Muhlenberg College Investment Society Opens Door to Wider Array of StudentsThe student-run club manages an investment of nearly $1 million and is open to all students, not just those studying finance.
By: Sarah Wojcik Wednesday, January 4, 2023 03:43 PM
Brett Confer '24, left, and Jack Machita '24, are two new student leaders heading up the Investment Society, which is looking to expand its membership.
When Lecturer of Economics and Finance Roger Slane spotted Brett Confer ’24 peeking at his stock portfolio in class, he could only summon so much disappointment.
“His friends always joke that Brett can’t get through a day without looking at his stocks. And this was not because it was assigned,” Slane explained, laughing. “But how mad do I get that as a finance teacher that he’s looking at all this finance stuff on his own?”
Slane has helped Confer find a new, productive outlet for the finance major and business administration minor’s investment obsession as president of Muhlenberg’s Investment Society.
This student-run organization, founded in 2008, has a unique charge for the College: helping to manage an investment portfolio in a role where the organization functions like a fiduciary managing an endowment for a college.
"I think anyone can use the tools of investing. This is knowledge that you can use for the rest of your life.
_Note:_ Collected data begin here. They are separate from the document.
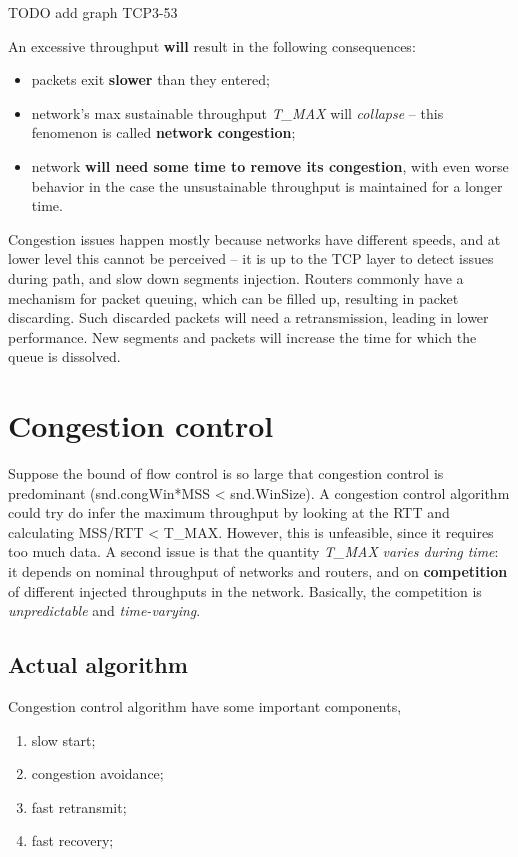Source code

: \documentclass[a4paper, 11pt]{report}
\begin{document}
TODO add graph TCP3-53

An excessive throughput \textbf{will} result in the following consequences:
\begin{itemize}
    \item packets exit \textbf{slower} than they entered;
    \item network's max sustainable throughput \emph{T\_MAX} will
        \emph{collapse} \--- this fenomenon is called \textbf{network
        congestion};
    \item network \textbf{will need some time to remove its congestion},
        with even worse behavior in the case the unsustainable throughput is
        maintained for a longer time.
\end{itemize}

Congestion issues happen mostly because networks have different speeds, and at
lower level this cannot be perceived \--- it is up to the TCP layer to detect
issues during path, and slow down segments injection. Routers commonly have a
mechanism for packet queuing, which can be filled up, resulting in packet
discarding. Such discarded packets will need a retransmission, leading in lower
performance. New segments and packets will increase the time for which the
queue is dissolved.

\section{Congestion control}

Suppose the bound of flow control is so large that congestion control is
predominant (snd.congWin*MSS < snd.WinSize). A congestion control algorithm
could try do infer the maximum throughput by looking at the RTT and calculating
MSS/RTT < T\_MAX. However, this is unfeasible, since it requires too much data.
A second issue is that the quantity \emph{T\_MAX} \emph{varies during time}:
it depends on nominal throughput of networks and routers, and on
\textbf{competition} of different injected throughputs in the network.
Basically, the competition is \emph{unpredictable} and \emph{time-varying}.

\subsection{Actual algorithm}

Congestion control algorithm have some important components,
\begin{enumerate}
	\item slow start;
    \item congestion avoidance;
    \item fast retransmit;
    \item fast recovery;
\end{enumerate}
\end{document}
It's relevant to anyone."
- Jack Machita '24
Members of the club spend the school year exploring companies and stocks that could financially benefit the College, drilling down into the pros and cons of these pitches with research and robust internal debate. In April, a group of representatives from the Investment Society will take their vetted recommendations to the Muhlenberg College Board of Trustees to report on the portfolio performance and investment decisions.
“You’ve got to know it. And you’ve got to believe in it as well,” Confer said of investment advice he and others will take to the board in the spring.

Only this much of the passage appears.